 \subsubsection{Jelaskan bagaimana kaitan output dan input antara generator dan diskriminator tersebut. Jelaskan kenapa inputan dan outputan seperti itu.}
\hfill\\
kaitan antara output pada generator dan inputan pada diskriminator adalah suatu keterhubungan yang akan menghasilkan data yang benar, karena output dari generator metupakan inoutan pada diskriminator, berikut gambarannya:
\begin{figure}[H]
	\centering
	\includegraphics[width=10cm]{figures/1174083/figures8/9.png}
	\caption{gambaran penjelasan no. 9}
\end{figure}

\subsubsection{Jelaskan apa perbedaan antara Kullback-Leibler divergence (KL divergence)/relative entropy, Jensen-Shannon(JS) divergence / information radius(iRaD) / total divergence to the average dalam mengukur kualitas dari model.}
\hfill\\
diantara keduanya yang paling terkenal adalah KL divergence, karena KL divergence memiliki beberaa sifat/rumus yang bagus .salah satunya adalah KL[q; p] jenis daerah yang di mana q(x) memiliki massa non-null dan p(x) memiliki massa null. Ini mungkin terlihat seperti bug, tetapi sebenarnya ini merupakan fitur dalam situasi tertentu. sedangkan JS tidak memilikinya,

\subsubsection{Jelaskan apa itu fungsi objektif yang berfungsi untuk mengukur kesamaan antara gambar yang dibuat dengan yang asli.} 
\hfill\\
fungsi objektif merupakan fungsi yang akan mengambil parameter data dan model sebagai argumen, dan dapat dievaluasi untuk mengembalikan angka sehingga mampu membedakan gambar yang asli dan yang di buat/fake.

○ ○ ○

Directions for this task: Find "kaitan antara output" in the records. Copy its line and every line after it, exactly, through the last one.

Solution to this exercise:
kaitan antara output pada generator dan inputan pada diskriminator adalah suatu keterhubungan yang akan menghasilkan data yang benar, karena output dari generator metupakan inoutan pada diskriminator, berikut gambarannya:
\begin{figure}[H]
	\centering
	\includegraphics[width=10cm]{figures/1174083/figures8/9.png}
	\caption{gambaran penjelasan no. 9}
\end{figure}

\subsubsection{Jelaskan apa perbedaan antara Kullback-Leibler divergence (KL divergence)/relative entropy, Jensen-Shannon(JS) divergence / information radius(iRaD) / total divergence to the average dalam mengukur kualitas dari model.}
\hfill\\
diantara keduanya yang paling terkenal adalah KL divergence, karena KL divergence memiliki beberaa sifat/rumus yang bagus .salah satunya adalah KL[q; p] jenis daerah yang di mana q(x) memiliki massa non-null dan p(x) memiliki massa null. Ini mungkin terlihat seperti bug, tetapi sebenarnya ini merupakan fitur dalam situasi tertentu. sedangkan JS tidak memilikinya,

\subsubsection{Jelaskan apa itu fungsi objektif yang berfungsi untuk mengukur kesamaan antara gambar yang dibuat dengan yang asli.} 
\hfill\\
fungsi objektif merupakan fungsi yang akan mengambil parameter data dan model sebagai argumen, dan dapat dievaluasi untuk mengembalikan angka sehingga mampu membedakan gambar yang asli dan yang di buat/fake.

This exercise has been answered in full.